As she bent closer, poised to glide her fingers over the proud flesh beneath his cheekbone, she saw his lashes quiver.

"Oh!" she cried, jerking back as his eyes flicked open.

She might have run if she hadn't been so startled. He didn't move, didn't speak. He simply stared at her with the eerie calm of a man who'd been waiting for her to come that close. Lying in wait. There was no confusion in his gaze, no drowsy remnants of sleep, just cold, deadly questions.

"What are you doing in here?" he asked, his voice as glacial as his eyes. Black ice, those eyes. That's how cold they were.

She moved back, seized again with the urge to run. "They wouldn't let me in.... I-I had to see how you were. "

He looked her up and down, taking in her Chanel suit and stiletto heels with undisguised contempt. "Who are we today? Dress-up Barbie?"
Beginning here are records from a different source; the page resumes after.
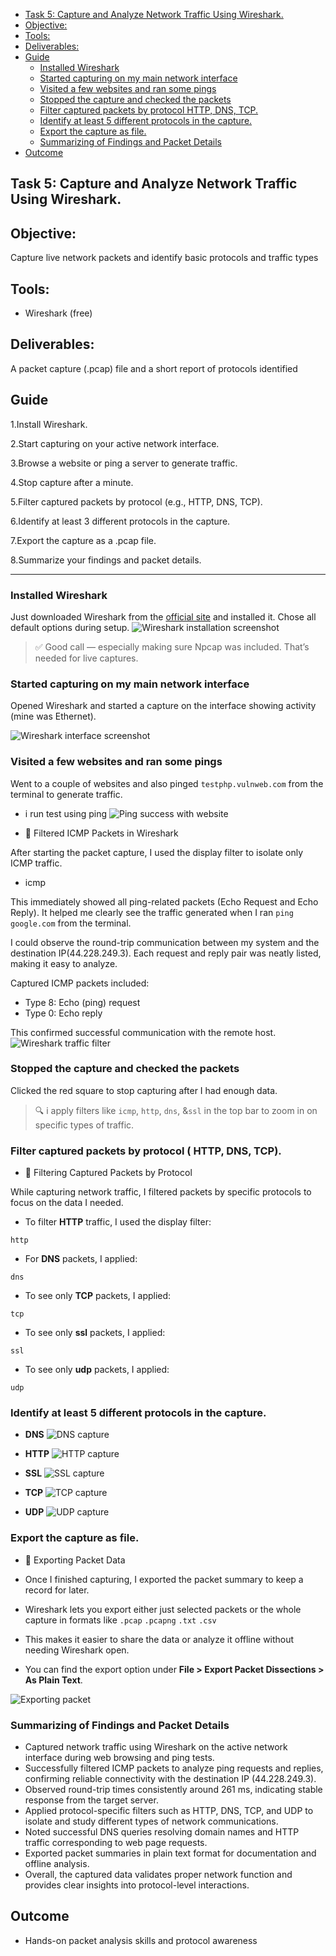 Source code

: <!-- TOC -->

- [Task 5: Capture and Analyze Network Traffic Using Wireshark.](#task-5-capture-and-analyze-network-traffic-using-wireshark)
- [Objective:](#objective)
- [Tools:](#tools)
- [Deliverables:](#deliverables)
- [Guide](#guide)
    - [Installed Wireshark](#installed-wireshark)
    - [Started capturing on my main network interface](#started-capturing-on-my-main-network-interface)
    - [Visited a few websites and ran some pings](#visited-a-few-websites-and-ran-some-pings)
    - [Stopped the capture and checked the packets](#stopped-the-capture-and-checked-the-packets)
    - [Filter captured packets by protocol  HTTP, DNS, TCP.](#filter-captured-packets-by-protocol--http-dns-tcp)
    - [Identify at least 5 different protocols in the capture.](#identify-at-least-5-different-protocols-in-the-capture)
    - [Export the capture as  file.](#export-the-capture-as--file)
    - [Summarizing of Findings and Packet Details](#summarizing-of-findings-and-packet-details)
- [Outcome](#outcome)

<!-- /TOC -->

## Task 5: Capture and Analyze Network Traffic Using Wireshark.


## Objective:
Capture live network packets and identify basic protocols and traffic types

## Tools:
- Wireshark (free)

## Deliverables:
A packet capture (.pcap) file and a short report of protocols identified

## Guide

1.Install Wireshark.

2.Start capturing on your active network interface.

3.Browse a website or ping a server to generate traffic.

4.Stop capture after a minute.

5.Filter captured packets by protocol (e.g., HTTP, DNS, TCP).

6.Identify at least 3 different protocols in the capture.

7.Export the capture as a .pcap file.

8.Summarize your findings and packet details.

---



###  Installed Wireshark

Just downloaded Wireshark from the [official site](https://www.wireshark.org/download.html)
 and installed it. Chose all default options during setup.
 ![Wireshark installation screenshot](https://raw.githubusercontent.com/hackThacker/internship-projects/main/Day-5/images/wireshark%20installation.png)


> ✅ Good call — especially making sure Npcap was included. That’s needed for live captures.

### Started capturing on my main network interface

Opened Wireshark and started a capture on the interface showing activity (mine was Ethernet).

![Wireshark interface screenshot](https://raw.githubusercontent.com/hackThacker/internship-projects/main/Day-5/images/interface-wireshark.png)




###  Visited a few websites and ran some pings

Went to a couple of websites and also pinged `testphp.vulnweb.com` from the terminal to generate traffic.

- i run test using ping 
![Ping success with website](https://raw.githubusercontent.com/hackThacker/internship-projects/main/Day-5/images/ping%20sucess-with-websitte.png)

- 📌 Filtered ICMP Packets in Wireshark

After starting the packet capture, I used the display filter to isolate only ICMP traffic.

- icmp

This immediately showed all ping-related packets (Echo Request and Echo Reply). It helped me clearly see the traffic generated when I ran `ping google.com` from the terminal.

I could observe the round-trip communication between my system and the destination IP(44.228.249.3). Each request and reply pair was neatly listed, making it easy to analyze.

Captured ICMP packets included:
- Type 8: Echo (ping) request
- Type 0: Echo reply

This confirmed successful communication with the remote host.
![Wireshark traffic filter](https://raw.githubusercontent.com/hackThacker/internship-projects/main/Day-5/images/wireshark-traffic-filter.png)


###  Stopped the capture and checked the packets

Clicked the red square to stop capturing after I had enough data.

> 🔍 i apply filters like `icmp`, `http`, `dns`, &`ssl` in the top bar to zoom in on specific types of traffic.



### Filter captured packets by protocol ( HTTP, DNS, TCP).

 - 📌 Filtering Captured Packets by Protocol

While capturing network traffic, I filtered packets by specific protocols to focus on the data I needed.

- To filter **HTTP** traffic, I used the display filter:
```
http
```
- For **DNS** packets, I applied:
```
dns
```
- To see only **TCP** packets, I applied:
```
tcp
```
- To see only **ssl** packets, I applied:
```
ssl
```
- To see only **udp** packets, I applied:
```
udp
```


### Identify at least 5 different protocols in the capture.
- **DNS**
![DNS capture](https://raw.githubusercontent.com/hackThacker/internship-projects/main/Day-5/images/dns-wireshark%20capute.png)

- **HTTP**
![HTTP capture](https://raw.githubusercontent.com/hackThacker/internship-projects/main/Day-5/images/http-wireshark-capute.png)

- **SSL**
![SSL capture](https://raw.githubusercontent.com/hackThacker/internship-projects/main/Day-5/images/ssl-capture.png)

- **TCP**
![TCP capture](https://raw.githubusercontent.com/hackThacker/internship-projects/main/Day-5/images/tcp-capture.png)

- **UDP**
![UDP capture](https://raw.githubusercontent.com/hackThacker/internship-projects/main/Day-5/images/udp-capture.png)


### Export the capture as  file.
- 📌 Exporting Packet Data

- Once I finished capturing, I exported the packet summary to keep a record for later.  
- Wireshark lets you export either just selected packets or the whole capture in formats like `.pcap`  `.pcapng` `.txt`  `.csv`  
- This makes it easier to share the data or analyze it offline without needing Wireshark open.  
- You can find the export option under **File > Export Packet Dissections > As Plain Text**.

![Exporting packet](https://raw.githubusercontent.com/hackThacker/internship-projects/main/Day-5/images/exporting-packet.png)



### Summarizing of Findings and Packet Details

- Captured network traffic using Wireshark on the active network interface during web browsing and ping tests.  
- Successfully filtered ICMP packets to analyze ping requests and replies, confirming reliable connectivity with the destination IP (44.228.249.3).  
- Observed round-trip times consistently around 261 ms, indicating stable response from the target server.  
- Applied protocol-specific filters such as HTTP, DNS, TCP, and UDP to isolate and study different types of network communications.  
- Noted successful DNS queries resolving domain names and HTTP traffic corresponding to web page requests.  
- Exported packet summaries in plain text format for documentation and offline analysis.  
- Overall, the captured data validates proper network function and provides clear insights into protocol-level interactions.

## Outcome
 -  Hands-on packet analysis skills and protocol awareness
"I had meetings, " she started apologetically. "I came the moment I heard. "

"Really? Did you? Shame I'm not on life support, isn't it. You could have pulled the plug. "

She kept backing away from the bed. "What is it?" she asked him, unable to force her voice much above the whisper-level of his own. "What's wrong with you?"

With some effort he pushed himself up to a sitting position. "Someone ran their Mercedes into me and left me for dead. Excuse me if I'm not as chipper as usual. "

"They told me it was a hit-and-run, but you're all right, aren't you? Your injuries don't look that serious, I mean—"

"The doctor tells me it's a miracle I'm alive. The police report said I was thrown thirty feet into a ditch alongside the road. Fortunately it was overgrown with grass and soaked down with runoff water from the estate's sprinklers. "

"Thank God for that."

"I'm not done, Gus. The report also said I was hit by a red Mercedes convertible with a personalized license plate. "

"A red Mercedes... like mine?"

He stared at her long and hard. "Just like yours, Gus." His mouth twisted into an ugly shape as he added,
"Exactly
like yours. R-E-D-H-O-T-T-T? Ring a bell?"